# salary



## smg (Jan 20, 2003)

About how much do chefs start out, right out of school? I've seen different figures, but they range from $30,000 - 50,000. Anyone have any good idea of it? Thanks


----------



## cape chef (Jul 31, 2000)

Hrm,

Your not a "Chef" when you graduate from school.

I also think $30-$50 grand may be a bit optimistic. JMHO


----------



## katew (Feb 22, 2002)

It probably depends on a lot of things; where you work, what you're doing, etc. And yes I don't think you'll be a chef right out of school, you'll probably have to prove yourself first. From what I've seen, going to cooking school doesn't prove much of anything...anyone agree or disagree?


----------



## cape chef (Jul 31, 2000)

I do think that culinary graduates have to show there worth and have a thick skin at the same time.

As far as a culinary degree proving anything? It's not about "proving" it's about taking what you learned and applying it to the everyday practice of being a team player in a kitchen.


----------



## chef1x (Dec 4, 2002)

Of course it all depends, which is why it's a good idea to work your way through school.

My first job, no school, adjusted for inflation was $18K.

After 4 yrs $36K (again, and following, all adjusted for inflation, SO I was actually making less)

After 5yrs of solid cooking and school $43K. And lucky.
NO benefits, AND I wasn't NEARLY a 'chef' and I'm working in one of the most expensive markets in the country.
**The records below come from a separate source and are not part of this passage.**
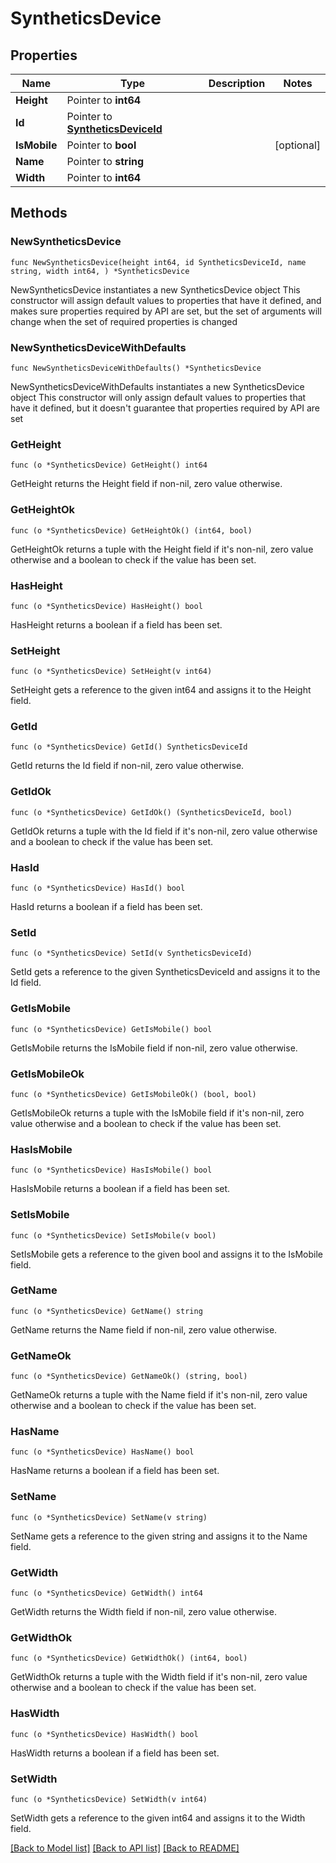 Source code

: # SyntheticsDevice

## Properties

Name | Type | Description | Notes
------------ | ------------- | ------------- | -------------
**Height** | Pointer to **int64** |  | 
**Id** | Pointer to [**SyntheticsDeviceId**](SyntheticsDeviceID.md) |  | 
**IsMobile** | Pointer to **bool** |  | [optional] 
**Name** | Pointer to **string** |  | 
**Width** | Pointer to **int64** |  | 

## Methods

### NewSyntheticsDevice

`func NewSyntheticsDevice(height int64, id SyntheticsDeviceId, name string, width int64, ) *SyntheticsDevice`

NewSyntheticsDevice instantiates a new SyntheticsDevice object
This constructor will assign default values to properties that have it defined,
and makes sure properties required by API are set, but the set of arguments
will change when the set of required properties is changed

### NewSyntheticsDeviceWithDefaults

`func NewSyntheticsDeviceWithDefaults() *SyntheticsDevice`

NewSyntheticsDeviceWithDefaults instantiates a new SyntheticsDevice object
This constructor will only assign default values to properties that have it defined,
but it doesn't guarantee that properties required by API are set

### GetHeight

`func (o *SyntheticsDevice) GetHeight() int64`

GetHeight returns the Height field if non-nil, zero value otherwise.

### GetHeightOk

`func (o *SyntheticsDevice) GetHeightOk() (int64, bool)`

GetHeightOk returns a tuple with the Height field if it's non-nil, zero value otherwise
and a boolean to check if the value has been set.

### HasHeight

`func (o *SyntheticsDevice) HasHeight() bool`

HasHeight returns a boolean if a field has been set.

### SetHeight

`func (o *SyntheticsDevice) SetHeight(v int64)`

SetHeight gets a reference to the given int64 and assigns it to the Height field.

### GetId

`func (o *SyntheticsDevice) GetId() SyntheticsDeviceId`

GetId returns the Id field if non-nil, zero value otherwise.

### GetIdOk

`func (o *SyntheticsDevice) GetIdOk() (SyntheticsDeviceId, bool)`

GetIdOk returns a tuple with the Id field if it's non-nil, zero value otherwise
and a boolean to check if the value has been set.

### HasId

`func (o *SyntheticsDevice) HasId() bool`

HasId returns a boolean if a field has been set.

### SetId

`func (o *SyntheticsDevice) SetId(v SyntheticsDeviceId)`

SetId gets a reference to the given SyntheticsDeviceId and assigns it to the Id field.

### GetIsMobile

`func (o *SyntheticsDevice) GetIsMobile() bool`

GetIsMobile returns the IsMobile field if non-nil, zero value otherwise.

### GetIsMobileOk

`func (o *SyntheticsDevice) GetIsMobileOk() (bool, bool)`

GetIsMobileOk returns a tuple with the IsMobile field if it's non-nil, zero value otherwise
and a boolean to check if the value has been set.

### HasIsMobile

`func (o *SyntheticsDevice) HasIsMobile() bool`

HasIsMobile returns a boolean if a field has been set.

### SetIsMobile

`func (o *SyntheticsDevice) SetIsMobile(v bool)`

SetIsMobile gets a reference to the given bool and assigns it to the IsMobile field.

### GetName

`func (o *SyntheticsDevice) GetName() string`

GetName returns the Name field if non-nil, zero value otherwise.

### GetNameOk

`func (o *SyntheticsDevice) GetNameOk() (string, bool)`

GetNameOk returns a tuple with the Name field if it's non-nil, zero value otherwise
and a boolean to check if the value has been set.

### HasName

`func (o *SyntheticsDevice) HasName() bool`

HasName returns a boolean if a field has been set.

### SetName

`func (o *SyntheticsDevice) SetName(v string)`

SetName gets a reference to the given string and assigns it to the Name field.

### GetWidth

`func (o *SyntheticsDevice) GetWidth() int64`

GetWidth returns the Width field if non-nil, zero value otherwise.

### GetWidthOk

`func (o *SyntheticsDevice) GetWidthOk() (int64, bool)`

GetWidthOk returns a tuple with the Width field if it's non-nil, zero value otherwise
and a boolean to check if the value has been set.

### HasWidth

`func (o *SyntheticsDevice) HasWidth() bool`

HasWidth returns a boolean if a field has been set.

### SetWidth

`func (o *SyntheticsDevice) SetWidth(v int64)`

SetWidth gets a reference to the given int64 and assigns it to the Width field.


[[Back to Model list]](../README.md#documentation-for-models) [[Back to API list]](../README.md#documentation-for-api-endpoints) [[Back to README]](../README.md)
After 15 yrs, I'm unemployed, but have a great life, make more than enough money. So you see, it takes a little time. 

From what I see, I'll probably have to take a pay cut, as a lot of people are doing right now, but, c'est la vie. It always comes back, it will always nurture you if you nurture it.
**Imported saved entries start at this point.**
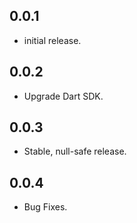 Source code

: ## 0.0.1

* initial release.

## 0.0.2
* Upgrade Dart SDK.

## 0.0.3
* Stable, null-safe release.

## 0.0.4
* Bug Fixes.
If you can find a job in the 25k - 30k range right out of college, you're doing good. And if you are truly a chef, that will rise somewhat rapidly compared to a lot of industries.


----------



## suzanne (May 26, 2001)

Let's see, minimum wage is now what? $5.75? Okay, times 40 hours a week is $230; don't even THINK about paid overtime. For 52 weeks (unless you take vacation -- unpaid), that works out to just under $12K. That's more like it for someone starting out.


----------



## shroomgirl (Aug 11, 2000)

A dear friend of mine that oversaw 5 restaurants within the region and ran his own and a bistro was making $80K got fired because of a buyout and he's big money....just found a corp chef job for $40-50 wasn't specific. 
$50k was what some of the highest paid in independant restaurants make that is what I gleened a couple of years ago.
$125K for highest CC and there are probably 3 or4 making that.
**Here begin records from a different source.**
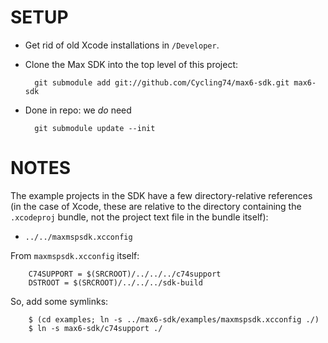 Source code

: # SETUP

- Get rid of old Xcode installations in `/Developer`.

- Clone the Max SDK into the top level of this project:

        git submodule add git://github.com/Cycling74/max6-sdk.git max6-sdk

- Done in repo: we *do* need

        git submodule update --init

# NOTES

The example projects in the SDK have a few directory-relative references (in the case of Xcode, these are relative to the directory containing the `.xcodeproj` bundle, not the project text file in the bundle itself):

- `../../maxmspsdk.xcconfig`

From `maxmspsdk.xcconfig` itself:

        C74SUPPORT = $(SRCROOT)/../../../c74support
        DSTROOT = $(SRCROOT)/../../../sdk-build

So, add some symlinks:

        $ (cd examples; ln -s ../max6-sdk/examples/maxmspsdk.xcconfig ./)
        $ ln -s max6-sdk/c74support ./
I have a dear friend who works crazy hours and makes salary $450-500 a week....and he's happy.
One who has run kitchens, went to CIA and worked at Greenbriar for a while (said NOTHING compares to that, live was soooo much easier after leaving) makes $14 an hour and no benefits.
So.....


----------



## kuan (Jun 11, 2001)

Here's what I've seen:

Restaurants:

DMO: $5.50-$9.00
Prep: $6.50-$11.00
Line: $6.50-$15.00
Sous: $9.00-$12.00
Chef: $30k-$55k

Hotels:

Small hotel sous: $18k-$28k
Large hotel sous: $18k-$40k
Large hotel unit chef: $25k-35k
Large hotel banquet chef: $45k-60k

Exec. sous: (average hotel/country club) $25k-$40k
Exec. sous: (private club) $35k-$45k
Exec. sous: (4000 room hotel) ?????

Exec. chef (average hotel) $35k-$75k
Exec. chef (country club) $40k-$80k
Exec. chef (upscale hotel/priv. club) $60k-$80k
Exec. chef (4000 room hotel) $150k-$250k

R&D chef with 2 yr. degree: $35-$40k
R&D chef with food science/nutrition degree: $35k-$55k

Of course, this is only what I've seen.

Kuan


----------



## w.debord (Mar 6, 2001)

Forget salary for a while. In Chicago it's about 8.00 per hour to start. It's not unusual for people to work 2 jobs in their first years.


----------



## annie (Mar 22, 2002)

Here in Boston, pastry people start at $9-10, more at the big hotels (~$12, I'm told, with overtime!)
After training, and about 7 months at my first restaurant job, I was up to $11. And I'm leaving to go to a new restaurant (but a fantastic opportunity to learn) at $9/hr. Radius, one of the top restaurants, puts it's folks on salary: one of my co-workers was offered $19K/yr, and didn't take the offer because she needs to work 2 jobs to survive in such an expensive city.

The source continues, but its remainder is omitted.